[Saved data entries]

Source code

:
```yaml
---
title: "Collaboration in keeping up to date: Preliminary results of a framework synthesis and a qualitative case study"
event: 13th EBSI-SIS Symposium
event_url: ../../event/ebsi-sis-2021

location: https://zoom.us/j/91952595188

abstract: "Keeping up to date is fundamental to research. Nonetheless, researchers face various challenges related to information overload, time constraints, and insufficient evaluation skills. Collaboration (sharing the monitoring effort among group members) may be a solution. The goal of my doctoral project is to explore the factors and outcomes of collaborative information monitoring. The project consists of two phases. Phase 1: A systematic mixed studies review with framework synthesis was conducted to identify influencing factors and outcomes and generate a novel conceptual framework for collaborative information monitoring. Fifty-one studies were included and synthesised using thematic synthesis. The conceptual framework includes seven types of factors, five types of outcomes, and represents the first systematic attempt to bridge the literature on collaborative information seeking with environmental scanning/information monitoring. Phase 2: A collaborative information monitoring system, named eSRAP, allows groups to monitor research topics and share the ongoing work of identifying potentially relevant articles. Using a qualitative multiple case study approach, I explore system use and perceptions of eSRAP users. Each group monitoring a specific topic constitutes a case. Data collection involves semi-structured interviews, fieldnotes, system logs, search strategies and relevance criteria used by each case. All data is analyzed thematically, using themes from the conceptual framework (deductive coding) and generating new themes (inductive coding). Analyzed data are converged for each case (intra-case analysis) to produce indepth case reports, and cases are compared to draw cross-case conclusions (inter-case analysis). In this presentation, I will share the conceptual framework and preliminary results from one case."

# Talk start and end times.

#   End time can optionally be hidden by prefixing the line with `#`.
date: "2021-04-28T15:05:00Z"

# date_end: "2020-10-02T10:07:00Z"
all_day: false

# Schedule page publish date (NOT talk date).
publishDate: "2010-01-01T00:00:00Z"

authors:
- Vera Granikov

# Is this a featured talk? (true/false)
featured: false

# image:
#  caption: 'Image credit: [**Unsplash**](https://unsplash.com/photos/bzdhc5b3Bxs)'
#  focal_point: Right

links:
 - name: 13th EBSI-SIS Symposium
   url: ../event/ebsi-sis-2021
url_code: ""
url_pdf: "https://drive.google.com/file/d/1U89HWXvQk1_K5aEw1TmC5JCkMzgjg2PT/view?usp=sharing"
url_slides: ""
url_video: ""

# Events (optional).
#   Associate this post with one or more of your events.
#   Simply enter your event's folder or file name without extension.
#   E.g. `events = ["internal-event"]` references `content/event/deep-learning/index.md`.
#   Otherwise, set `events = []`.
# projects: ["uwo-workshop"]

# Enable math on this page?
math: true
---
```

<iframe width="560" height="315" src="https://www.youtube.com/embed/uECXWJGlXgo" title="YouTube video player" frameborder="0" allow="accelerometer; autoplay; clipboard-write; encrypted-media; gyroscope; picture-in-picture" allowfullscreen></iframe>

◆ PROBLEM REQUIREMENTS ◆
What is the number of lines in the preceding entries that hold the string "featured"? Give it alone.

◆ YOUR RESPONSE ◆
2